Repeat RT-PCR of nasopharyngeal swab was done on day 14 and 15 to check for infectivity status of the child. All the children except one were tested negative by RT-PCR for both the days. For the child who tested positive for one swab, a repeat swab was negative after three days, thus indicating that clearance of viral load may vary in different individuals. Similar findings were seen in other studies as well.32,33 The degree of infectivity of these individuals after 14 days remains questionable as RT-PCR detects genetic fragments of the virus and cannot distinguish between dead or live virus.34 In such scenarios, doing a viral culture may be the plausible method of detecting live virus and demonstrating continued infectivity. As performing a viral culture is difficult and requires advanced laboratory facilities, using GeneXpert platform with Ct values ≥ 24 may also be beneficial for predicting lack of infectivity.35
Recently an alarming rise in the number of Pediatric and adolescent Kawasaki Disease and a multisystemic hyper-inflammatory syndrome associated with COVID-19 requiring admission to intensive care units have been reported in Europe as well as North America as the pandemic has progressed.36, 37, 38 An acute onset illness accompanied by a hyperinflammatory syndrome, leading to multi-organ failure and shock has been described. Initial hypotheses suggest association with COVID-19 either as a direct manifestation or an antibody positive post-infectious immune mediated response based on initial laboratory testing. The management in these cases included anti-inflammatory therapy, parenteral immunoglobulin and steroids. This makes it imperative to characterize this particular syndrome and its risk factors, to understand causality, and devise therapeutic strategies.
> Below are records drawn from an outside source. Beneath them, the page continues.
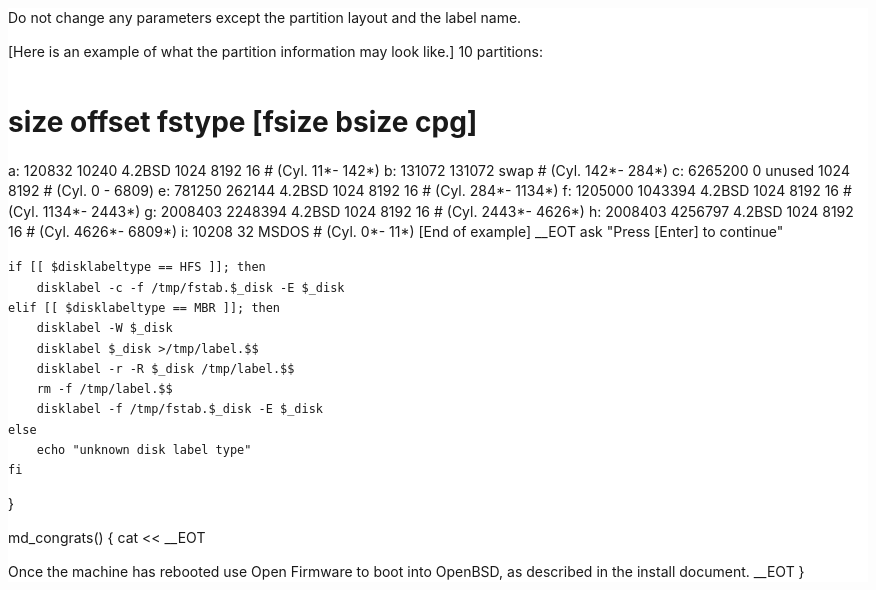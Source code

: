 Do not change any parameters except the partition layout and the label name.

   [Here is an example of what the partition information may look like.]
10 partitions:
#        size   offset    fstype   [fsize bsize   cpg]
  a:   120832    10240    4.2BSD     1024  8192    16   # (Cyl.   11*- 142*)
  b:   131072   131072      swap                        # (Cyl.  142*- 284*)
  c:  6265200        0    unused     1024  8192         # (Cyl.    0 - 6809)
  e:   781250   262144    4.2BSD     1024  8192    16   # (Cyl.  284*- 1134*)
  f:  1205000  1043394    4.2BSD     1024  8192    16   # (Cyl. 1134*- 2443*)
  g:  2008403  2248394    4.2BSD     1024  8192    16   # (Cyl. 2443*- 4626*)
  h:  2008403  4256797    4.2BSD     1024  8192    16   # (Cyl. 4626*- 6809*)
  i:    10208       32     MSDOS                        # (Cyl.    0*- 11*)
[End of example]
__EOT
	ask "Press [Enter] to continue"

	if [[ $disklabeltype == HFS ]]; then
		disklabel -c -f /tmp/fstab.$_disk -E $_disk
	elif [[ $disklabeltype == MBR ]]; then
		disklabel -W $_disk
		disklabel $_disk >/tmp/label.$$
		disklabel -r -R $_disk /tmp/label.$$
		rm -f /tmp/label.$$
		disklabel -f /tmp/fstab.$_disk -E $_disk
	else
		echo "unknown disk label type"
	fi
}

md_congrats() {
	cat << __EOT

Once the machine has rebooted use Open Firmware to boot into OpenBSD, as
described in the install document.
__EOT
}
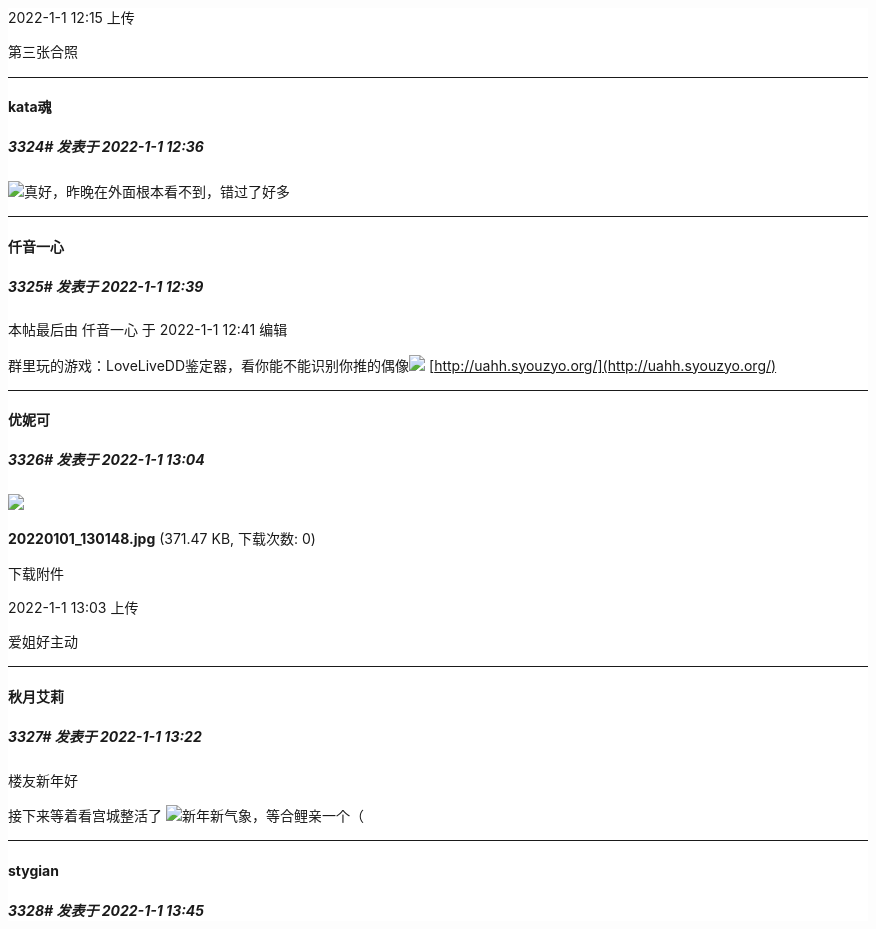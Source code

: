 2022-1-1 12:15 上传

第三张合照



*****

####  kata魂  
##### 3324#       发表于 2022-1-1 12:36

<img src="https://static.saraba1st.com/image/smiley/face2017/186.png" referrerpolicy="no-referrer">真好，昨晚在外面根本看不到，错过了好多

*****

####  仟音一心  
##### 3325#       发表于 2022-1-1 12:39

 本帖最后由 仟音一心 于 2022-1-1 12:41 编辑 

群里玩的游戏：LoveLiveDD鉴定器，看你能不能识别你推的偶像<img src="https://static.saraba1st.com/image/smiley/face2017/067.png" referrerpolicy="no-referrer">
[http://uahh.syouzyo.org/](http://uahh.syouzyo.org/)



*****

####  优妮可  
##### 3326#       发表于 2022-1-1 13:04

<img src="https://img.saraba1st.com/forum/202201/01/130353jrgybg3rhs0xbir2.jpg" referrerpolicy="no-referrer">

<strong>20220101_130148.jpg</strong> (371.47 KB, 下载次数: 0)

下载附件

2022-1-1 13:03 上传

爱姐好主动



*****

####  秋月艾莉  
##### 3327#       发表于 2022-1-1 13:22

楼友新年好

接下来等着看宫城整活了
<img src="https://static.saraba1st.com/image/smiley/face2017/062.gif" referrerpolicy="no-referrer">新年新气象，等合鲤亲一个（



*****

####  stygian  
##### 3328#       发表于 2022-1-1 13:45

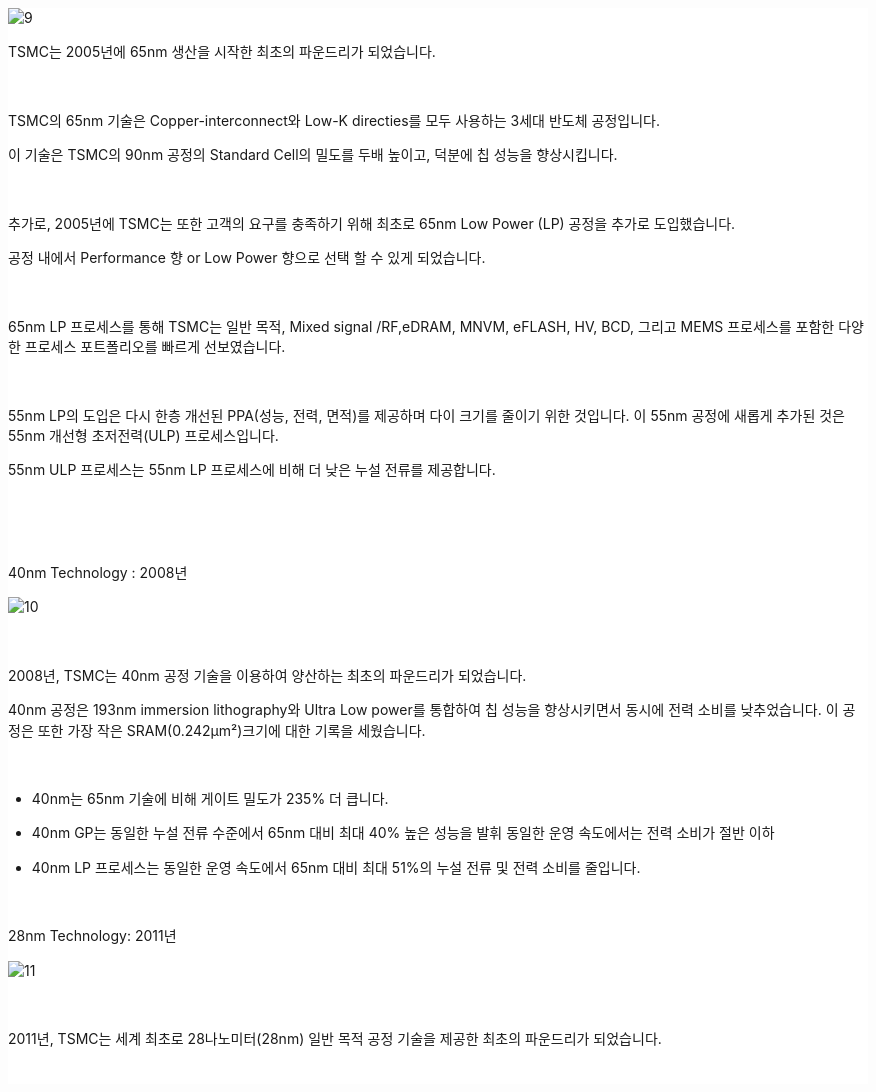 ![9](/asset/img/223263025389/9.png)

TSMC는 2005년에 65nm  생산을 시작한 최초의 파운드리가 되었습니다.

​

TSMC의 65nm 기술은 Copper-interconnect와 Low-K directies를 모두 사용하는 3세대 반도체 공정입니다.

이 기술은 TSMC의 90nm 공정의 Standard Cell의 밀도를 두배 높이고,  덕분에 칩 성능을 향상시킵니다.

​

추가로, 2005년에 TSMC는 또한 고객의 요구를 충족하기 위해 최초로 65nm Low Power (LP) 공정을 추가로 도입했습니다.

공정 내에서 Performance 향 or Low Power 향으로 선택 할 수 있게 되었습니다.

​

65nm LP 프로세스를 통해 TSMC는 일반 목적, Mixed signal /RF,eDRAM, MNVM, eFLASH, HV, BCD, 그리고 MEMS 프로세스를 포함한 다양한 프로세스 포트폴리오를 빠르게 선보였습니다.

​

55nm LP의 도입은 다시 한층 개선된 PPA(성능, 전력, 면적)를 제공하며 다이 크기를 줄이기 위한 것입니다. 이 55nm 공정에 새롭게 추가된 것은 55nm 개선형 초저전력(ULP) 프로세스입니다.

55nm ULP 프로세스는 55nm LP 프로세스에 비해 더 낮은 누설 전류를 제공합니다.

​

​

40nm Technology : 2008년

![10](/asset/img/223263025389/10.png)

​

2008년, TSMC는 40nm 공정 기술을 이용하여 양산하는 최초의 파운드리가 되었습니다.

40nm 공정은 193nm immersion lithography와 Ultra Low power를 통합하여 칩 성능을 향상시키면서 동시에 전력 소비를 낮추었습니다. 이 공정은 또한 가장 작은 SRAM(0.242µm²)크기에 대한 기록을 세웠습니다.

​

- 40nm는 65nm 기술에 비해 게이트 밀도가 235% 더 큽니다.

- 40nm GP는 동일한 누설 전류 수준에서 65nm 대비 최대 40% 높은 성능을 발휘 동일한 운영 속도에서는 전력 소비가 절반 이하

- 40nm LP 프로세스는 동일한 운영 속도에서 65nm 대비 최대 51%의 누설 전류 및 전력 소비를 줄입니다.

​

28nm Technology: 2011년

![11](/asset/img/223263025389/11.png)

​

2011년, TSMC는 세계 최초로 28나노미터(28nm) 일반 목적 공정 기술을 제공한 최초의 파운드리가 되었습니다.

​

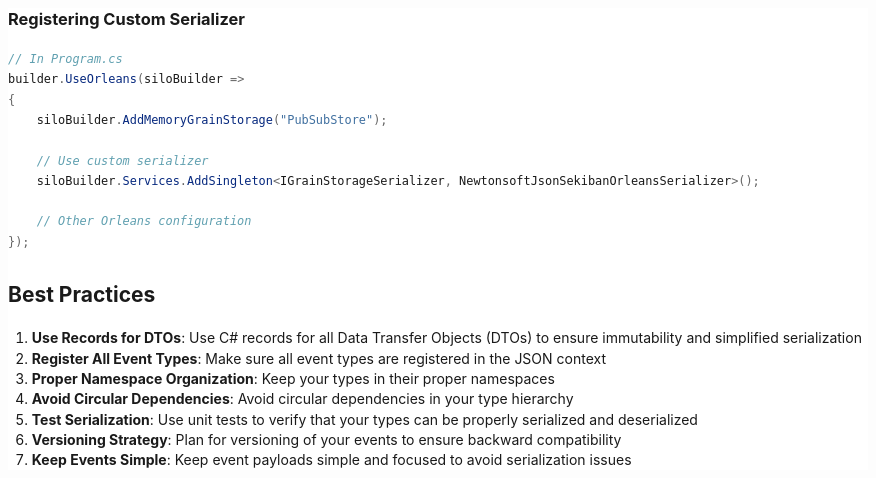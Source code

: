 ### Registering Custom Serializer

```csharp
// In Program.cs
builder.UseOrleans(siloBuilder =>
{
    siloBuilder.AddMemoryGrainStorage("PubSubStore");
    
    // Use custom serializer
    siloBuilder.Services.AddSingleton<IGrainStorageSerializer, NewtonsoftJsonSekibanOrleansSerializer>();
    
    // Other Orleans configuration
});
```

## Best Practices

1. **Use Records for DTOs**: Use C# records for all Data Transfer Objects (DTOs) to ensure immutability and simplified
   serialization
2. **Register All Event Types**: Make sure all event types are registered in the JSON context
3. **Proper Namespace Organization**: Keep your types in their proper namespaces
4. **Avoid Circular Dependencies**: Avoid circular dependencies in your type hierarchy
5. **Test Serialization**: Use unit tests to verify that your types can be properly serialized and deserialized
6. **Versioning Strategy**: Plan for versioning of your events to ensure backward compatibility
7. **Keep Events Simple**: Keep event payloads simple and focused to avoid serialization issues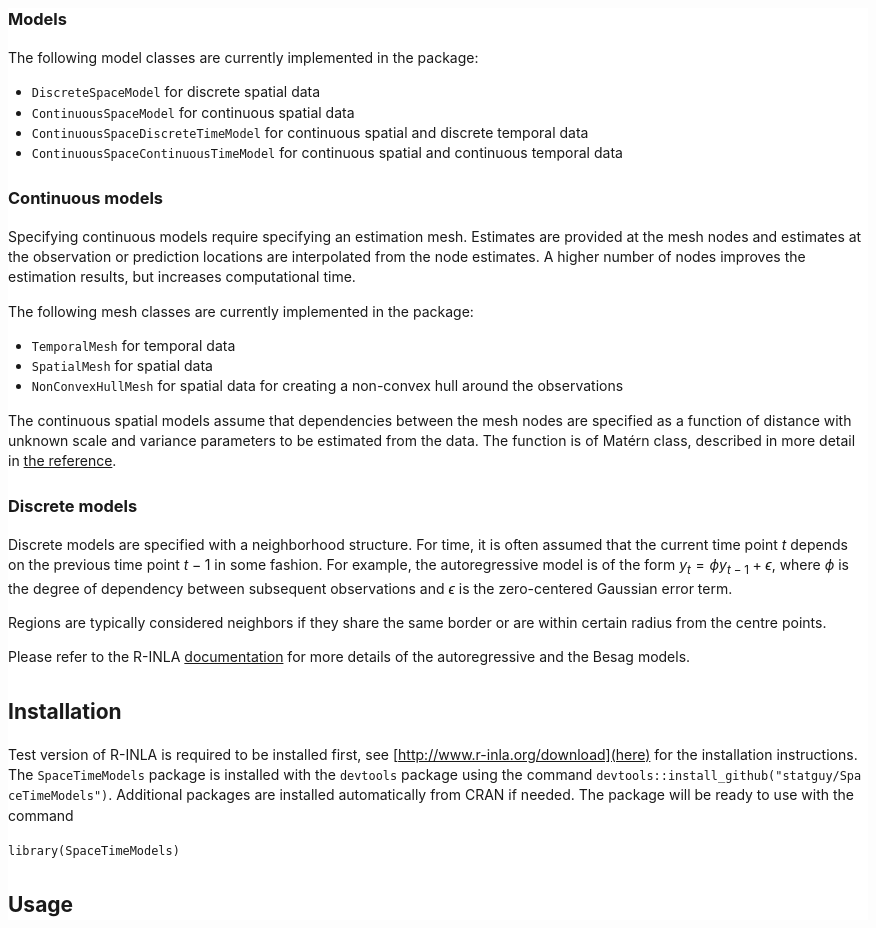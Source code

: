 ### Models

The following model classes are currently implemented in the package:

* `DiscreteSpaceModel` for discrete spatial data
* `ContinuousSpaceModel` for continuous spatial data
* `ContinuousSpaceDiscreteTimeModel` for continuous spatial and discrete temporal data
* `ContinuousSpaceContinuousTimeModel` for continuous spatial and continuous temporal data

### Continuous models

Specifying continuous models require specifying an estimation mesh. Estimates are provided at
the mesh nodes and estimates at the observation or prediction locations are interpolated from
the node estimates. A higher number of nodes improves the estimation results, but increases
computational time.

The following mesh classes are currently implemented in the package:

* `TemporalMesh` for temporal data
* `SpatialMesh` for spatial data
* `NonConvexHullMesh` for spatial data for creating a non-convex hull around the observations

The continuous spatial models assume that dependencies between the mesh nodes are specified as
a function of distance with unknown scale and variance parameters to be estimated from the data.
The function is of Matérn class, described in more detail in
[the reference](http://www.math.ntnu.no/inla/r-inla.org/papers/jss/lindgren.pdf).

### Discrete models

Discrete models are specified with a neighborhood structure. For time, it is often assumed
that the current time point $t$ depends on the previous time point $t-1$ in some fashion.
For example, the autoregressive model is of the form $y_t = \phi y_{t-1} + \epsilon$,
where $\phi$ is the degree of dependency between subsequent observations and $\epsilon$
is the zero-centered Gaussian error term.

Regions are typically considered neighbors if they share the same border or are within
certain radius from the centre points.

Please refer to the R-INLA [documentation](http://www.r-inla.org/models/latent-models) for more
details of the autoregressive and the Besag models.

## Installation

Test version of R-INLA is required to be installed first, see [http://www.r-inla.org/download](here) for
the installation instructions. The `SpaceTimeModels` package is installed with the `devtools` package using
the command `devtools::install_github("statguy/SpaceTimeModels")`. Additional packages are installed
automatically from CRAN if needed. The package will be ready to use with the command
```
library(SpaceTimeModels)
```

## Usage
In conclusion, all age groups remain vulnerable to COVID-19. Our study re-iterates the milder disease pattern in children with COVID-19 in the early phase of the pandemic with majority being asymptomatic and mildly symptomatic. The epidemiological pattern indicates an ongoing community transmission of the disease. With a high proportion of asymptomatic and mild cases there is difficulty in identifying pediatric patients with COVID-19 infection. Even asymptomatic and mildly symptomatic patients may have high CRP despite showing no leucopenia, lymphopenia or thrombocytopenia early in the disease and normal leucocyte indices. Chest radiographs are normal in most mild cases but may occasionally show occasional infiltrates despite no clinical findings. All these factors put together create a potentially precarious situation of ongoing unchecked community spread of the virus, thus laying the foundation for increasing severity of illness and post-infectious immune-mediated syndromes. Public health policies must hence be directed to ensuring safe social distancing amongst children and adolescents taking into consideration the re-opening of day-care centers and schools which may emerge as a source of an uncontrollable spread of disease once the lockdown is lifted.
Limitations of the study: Being a study in the initial phase of the pandemic with lockdown in place, it may not cover the entire spectrum of clinical presentations, severity and magnitude of SARS-CoV-2 in children from different geographical areas.
Key Message: Majority of COVID-19 cases in children are asymptomatic and mildly symptomatic
What is already known? There is no Indian data available in the pediatric population with respect to the epidemiological and clinical characteristics of COVID-19.
What this study adds? Majority of Indian children with COVID-19 have a milder course of disease in the initial stages of the pandemic.